++++ Extracted records ++++

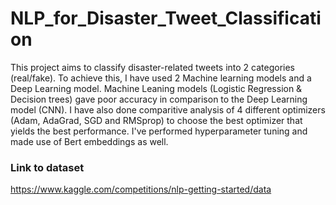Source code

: # NLP_for_Disaster_Tweet_Classification

This project aims to classify disaster-related tweets into 2 categories (real/fake). To achieve this, I have used 2 Machine learning models and a Deep Learning model. Machine Leaning models (Logistic Regression & Decision trees) gave poor accuracy in comparison to the Deep Learning model (CNN). I have also done comparitive analysis of 4 different optimizers (Adam, AdaGrad, SGD and RMSprop) to choose the best optimizer that yields the best performance. I've performed hyperparameter tuning and made use of Bert embeddings as well.

### Link to dataset
https://www.kaggle.com/competitions/nlp-getting-started/data

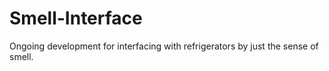 Smell-Interface
===============

Ongoing development for interfacing with refrigerators by just the sense of smell.
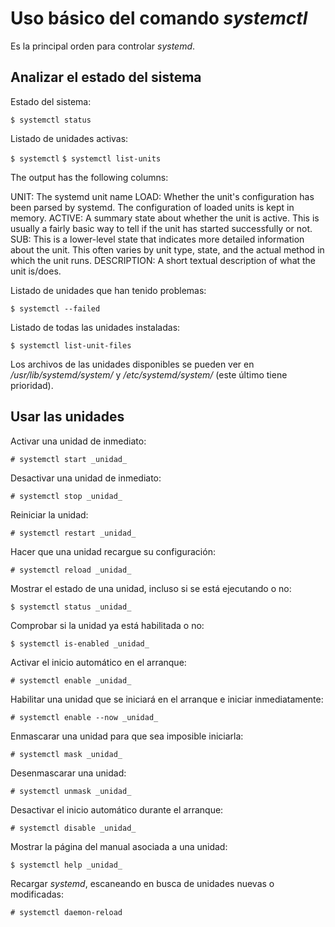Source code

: 
# Uso básico del comando _systemctl_

Es la principal orden para controlar _systemd_.


## Analizar el estado del sistema

Estado del sistema:

`$ systemctl status`

Listado de unidades activas:

`$ systemctl`
`$ systemctl list-units`





The output has the following columns:

UNIT: The systemd unit name
LOAD: Whether the unit's configuration has been parsed by systemd. The configuration of loaded units is kept in memory.
ACTIVE: A summary state about whether the unit is active. This is usually a fairly basic way to tell if the unit has started successfully or not.
SUB: This is a lower-level state that indicates more detailed information about the unit. This often varies by unit type, state, and the actual method in which the unit runs.
DESCRIPTION: A short textual description of what the unit is/does.





Listado de unidades que han tenido problemas:

`$ systemctl --failed`

Listado de todas las unidades instaladas:

`$ systemctl list-unit-files`

Los archivos de las unidades disponibles se pueden ver en _/usr/lib/systemd/system/_ y _/etc/systemd/system/_ (este último tiene prioridad). 


## Usar las unidades

Activar una unidad de inmediato:

`# systemctl start _unidad_`

Desactivar una unidad de inmediato:

`# systemctl stop _unidad_`

Reiniciar la unidad:

`# systemctl restart _unidad_`

Hacer que una unidad recargue su configuración:

`# systemctl reload _unidad_`

Mostrar el estado de una unidad, incluso si se está ejecutando o no:

`$ systemctl status _unidad_`

Comprobar si la unidad ya está habilitada o no:

`$ systemctl is-enabled _unidad_`

Activar el inicio automático en el arranque:

`# systemctl enable _unidad_`

Habilitar una unidad que se iniciará en el arranque e iniciar inmediatamente:

`# systemctl enable --now _unidad_`

Enmascarar una unidad para que sea imposible iniciarla:

`# systemctl mask _unidad_`

Desenmascarar una unidad:

`# systemctl unmask _unidad_`

Desactivar el inicio automático durante el arranque:

`# systemctl disable _unidad_`

Mostrar la página del manual asociada a una unidad:

`$ systemctl help _unidad_`

Recargar _systemd_, escaneando en busca de unidades nuevas o modificadas:

`# systemctl daemon-reload`





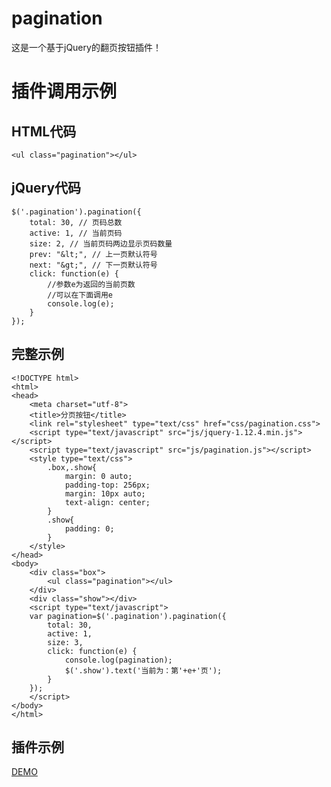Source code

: # pagination
这是一个基于jQuery的翻页按钮插件！
# 插件调用示例
## HTML代码
    <ul class="pagination"></ul>
## jQuery代码
	$('.pagination').pagination({
		total: 30, // 页码总数
		active: 1, // 当前页码
        size: 2, // 当前页码两边显示页码数量
        prev: "&lt;", // 上一页默认符号
        next: "&gt;", // 下一页默认符号
        click: function(e) {
        	//参数e为返回的当前页数
			//可以在下面调用e
			console.log(e);
        }
	});
## 完整示例
	<!DOCTYPE html>
	<html>
	<head>
		<meta charset="utf-8">
		<title>分页按钮</title>
		<link rel="stylesheet" type="text/css" href="css/pagination.css">
		<script type="text/javascript" src="js/jquery-1.12.4.min.js"></script>
		<script type="text/javascript" src="js/pagination.js"></script>
		<style type="text/css">
			.box,.show{
				margin: 0 auto;
				padding-top: 256px;
				margin: 10px auto;
				text-align: center;
			}
			.show{
				padding: 0;
			}
		</style>
	</head>
	<body>
		<div class="box">
		    <ul class="pagination"></ul>
		</div>
		<div class="show"></div>
		<script type="text/javascript">
		var pagination=$('.pagination').pagination({
		    total: 30,
		    active: 1,
		    size: 3,
		    click: function(e) {
		    	console.log(pagination);
		        $('.show').text('当前为：第'+e+'页');
		    }
		});
		</script>
	</body>
	</html>
## 插件示例
[DEMO](https://diaocheng.github.io/pagination/)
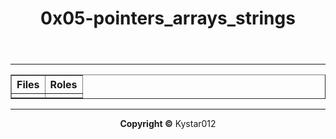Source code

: <html>                                               <boby>                                               <header>                                             <h1>0x05-pointers_arrays_strings</h1>
</header>                                            <hr>                                                 <Section>                                            <p>                                                  <table border="1">                                   <tr>                                                 <th>Files</th><th> Roles</th>                        </tr>                                                <tr> <td><a href=" "> </a> </td><td> </td></tr>


</table>                                             </p>                                                 </section>                                           <hr>                                                 <footer>                                             <p align="center"> <b>Copyright &copy</b> Kystar012</p>                                                   </p>                                                 </body>                                              </html>

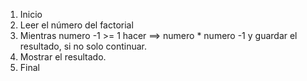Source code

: 1. Inicio
2. Leer el número del factorial
3. Mientras numero -1 >= 1 hacer ==> numero * numero -1 y guardar el resultado, si no solo continuar.
4. Mostrar el resultado.
5. Final
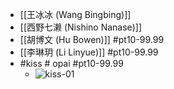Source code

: - [[王冰冰 (Wang Bingbing)]]
- [[西野七濑 (Nishino Nanase)]]
- [[胡博文 (Hu Bowen)]] #pt10-99.99
- [[李琳玥 (Li Linyue)]] #pt10-99.99
- #kiss # opai #pt10-99.99
    - ![kiss-01](https://firebasestorage.googleapis.com/v0/b/firescript-577a2.appspot.com/o/imgs%2Fapp%2FXELiu-NovaKG%2FfalURiarbO.webp?alt=media&token=a0b2bbf5-b411-408b-9053-873562f634a9)
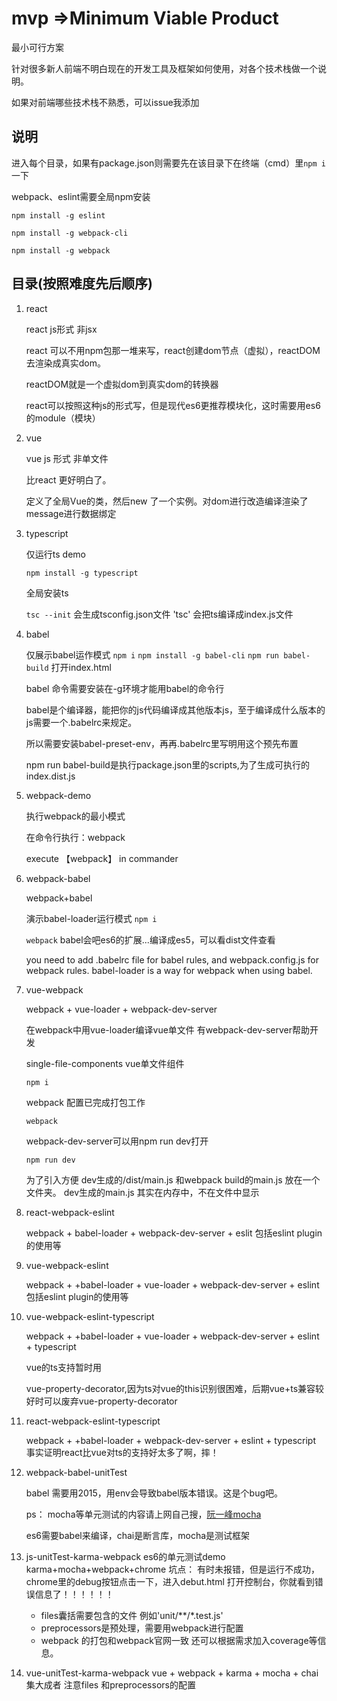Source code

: # mvp =>Minimum Viable Product

最小可行方案

针对很多新人前端不明白现在的开发工具及框架如何使用，对各个技术栈做一个说明。

如果对前端哪些技术栈不熟悉，可以issue我添加

## 说明

进入每个目录，如果有package.json则需要先在该目录下在终端（cmd）里`npm i`一下

webpack、eslint需要全局npm安装

`npm install -g eslint`

`npm install -g webpack-cli`

`npm install -g webpack`

## 目录(按照难度先后顺序)

1. react

    react js形式 非jsx

    react 可以不用npm包那一堆来写，react创建dom节点（虚拟），reactDOM去渲染成真实dom。

    reactDOM就是一个虚拟dom到真实dom的转换器

    react可以按照这种js的形式写，但是现代es6更推荐模块化，这时需要用es6的module（模块）
2. vue

    vue js 形式 非单文件

    比react 更好明白了。

    定义了全局Vue的类，然后new 了一个实例。对dom进行改造编译渲染了message进行数据绑定
3. typescript

    仅运行ts demo

    `npm install -g typescript`

    全局安装ts

    `tsc --init` 会生成tsconfig.json文件
    'tsc' 会把ts编译成index.js文件
4. babel

    仅展示babel运作模式
    `npm i`
    `npm install -g babel-cli`
    `npm run babel-build`
    打开index.html

    babel 命令需要安装在-g环境才能用babel的命令行

    babel是个编译器，能把你的js代码编译成其他版本js，至于编译成什么版本的js需要一个.babelrc来规定。

    所以需要安装babel-preset-env，再再.babelrc里写明用这个预先布置

    npm run babel-build是执行package.json里的scripts,为了生成可执行的index.dist.js
5. webpack-demo

    执行webpack的最小模式

    在命令行执行：webpack

    execute 【webpack】 in commander
6. webpack-babel

    webpack+babel

    演示babel-loader运行模式
    `npm i`

    `webpack`
    babel会吧es6的扩展...编译成es5，可以看dist文件查看

    you need to add .babelrc file for babel rules,
    and webpack.config.js for webpack rules.
    babel-loader is a way for webpack when using babel.
7. vue-webpack

    webpack + vue-loader + webpack-dev-server

    在webpack中用vue-loader编译vue单文件
    有webpack-dev-server帮助开发

    single-file-components  vue单文件组件

    `npm i`

    webpack 配置已完成打包工作

    `webpack`

    webpack-dev-server可以用npm run dev打开

    `npm run dev`

    为了引入方便 dev生成的/dist/main.js 和webpack build的main.js 放在一个文件夹。
    dev生成的main.js 其实在内存中，不在文件中显示

8. react-webpack-eslint

    webpack + babel-loader + webpack-dev-server + eslit
    包括eslint plugin的使用等

9. vue-webpack-eslint

    webpack + +babel-loader + vue-loader + webpack-dev-server + eslint
    包括eslint plugin的使用等

10. vue-webpack-eslint-typescript

    webpack + +babel-loader + vue-loader + webpack-dev-server + eslint + typescript

    vue的ts支持暂时用

    vue-property-decorator,因为ts对vue的this识别很困难，后期vue+ts兼容较好时可以废弃vue-property-decorator

11. react-webpack-eslint-typescript

    webpack + +babel-loader + webpack-dev-server + eslint + typescript
    事实证明react比vue对ts的支持好太多了啊，摔！

12. webpack-babel-unitTest

    babel 需要用2015，用env会导致babel版本错误。这是个bug吧。

    ps： mocha等单元测试的内容请上网自己搜，[阮一峰mocha](http://www.ruanyifeng.com/blog/2015/12/a-mocha-tutorial-of-examples.html)

    es6需要babel来编译，chai是断言库，mocha是测试框架

13. js-unitTest-karma-webpack
    es6的单元测试demo
    karma+mocha+webpack+chrome
    坑点：
    有时未报错，但是运行不成功，chrome里的debug按钮点击一下，进入debut.html 打开控制台，你就看到错误信息了！！！！！！
    * files囊括需要包含的文件 例如'unit/**/*.test.js'
    * preprocessors是预处理，需要用webpack进行配置
    * webpack 的打包和webpack官网一致
    还可以根据需求加入coverage等信息。

14. vue-unitTest-karma-webpack
    vue + webpack + karma + mocha + chai集大成者
    注意files 和preprocessors的配置
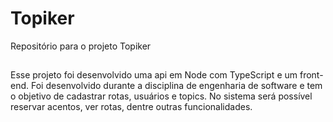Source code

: # Topiker
Repositório para o projeto Topiker
##
Esse projeto foi desenvolvido uma api em Node com TypeScript e um front-end. Foi desenvolvido durante a disciplina de engenharia de software e tem o objetivo de cadastrar rotas, usuários e topics. No sistema será possível reservar acentos, ver rotas, dentre outras funcionalidades.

++++

Exercise instructions ::
Only the lines that contain the string "projeto" should be copied from the entries above.

Solution to the problem ::
Repositório para o projeto Topiker
Esse projeto foi desenvolvido uma api em Node com TypeScript e um front-end. Foi desenvolvido durante a disciplina de engenharia de software e tem o objetivo de cadastrar rotas, usuários e topics. No sistema será possível reservar acentos, ver rotas, dentre outras funcionalidades.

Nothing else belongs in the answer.